[[ Records for this task open ]]

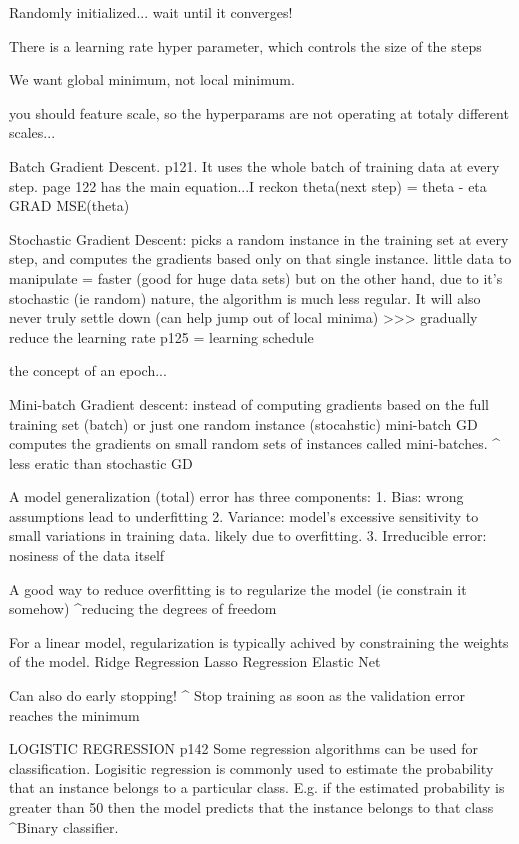 Randomly initialized... wait until it converges!

There is a learning rate hyper parameter, which controls the size of the steps

We want global minimum, not local minimum.

you should feature scale, so the hyperparams are not operating at totaly different scales...

Batch Gradient Descent. p121.
It uses the whole batch of training data at every step.
page 122 has the main equation...I reckon
theta(next step) = theta - eta GRAD MSE(theta)

Stochastic Gradient Descent:
picks a random instance in the training set at every step,
and computes the gradients based only on that single instance.
little data to manipulate = faster (good for huge data sets)
but on the other hand,
due to it's stochastic (ie random) nature,
the algorithm is much less regular.
It will also never truly settle down (can help jump out of local minima)
>>> gradually reduce the learning rate p125 = learning schedule

the concept of an epoch...

Mini-batch Gradient descent:
instead of computing gradients based on the full training set (batch)
or just one random instance (stocahstic)
mini-batch GD computes the gradients on small random sets of instances called mini-batches.
^ less eratic than stochastic GD

A model generalization (total) error has three components:
1. Bias: wrong assumptions lead to underfitting
2. Variance: model's excessive sensitivity to small variations in training data. likely due to overfitting.
3. Irreducible error: nosiness of the data itself


A good way to reduce overfitting is to regularize the model (ie constrain it somehow)
^reducing the degrees of freedom

For a linear model, regularization is typically achived by constraining the weights of the model.
Ridge Regression
Lasso Regression
Elastic Net

Can also do early stopping!
^ Stop training as soon as the validation error reaches the minimum

LOGISTIC REGRESSION p142
Some regression algorithms can be used for classification.
Logisitic regression is commonly used to estimate the probability that
an instance belongs to a particular class.
E.g. if the estimated probability is greater than 50%
then the model predicts that the instance belongs to that class
^Binary classifier.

[[ Records for this task closed ]]

### [The task]
Please reproduce the entries above exactly, from their first line to the line holding "the algorithm is much less regular." inclusive, and nothing else; the pictures stay out.

### [Response to the exercise]
 Randomly initialized... wait until it converges!

There is a learning rate hyper parameter, which controls the size of the steps

We want global minimum, not local minimum.

you should feature scale, so the hyperparams are not operating at totaly different scales...

Batch Gradient Descent. p121.
It uses the whole batch of training data at every step.
page 122 has the main equation...I reckon
theta(next step) = theta - eta GRAD MSE(theta)

Stochastic Gradient Descent:
picks a random instance in the training set at every step,
and computes the gradients based only on that single instance.
little data to manipulate = faster (good for huge data sets)
but on the other hand,
due to it's stochastic (ie random) nature,
the algorithm is much less regular.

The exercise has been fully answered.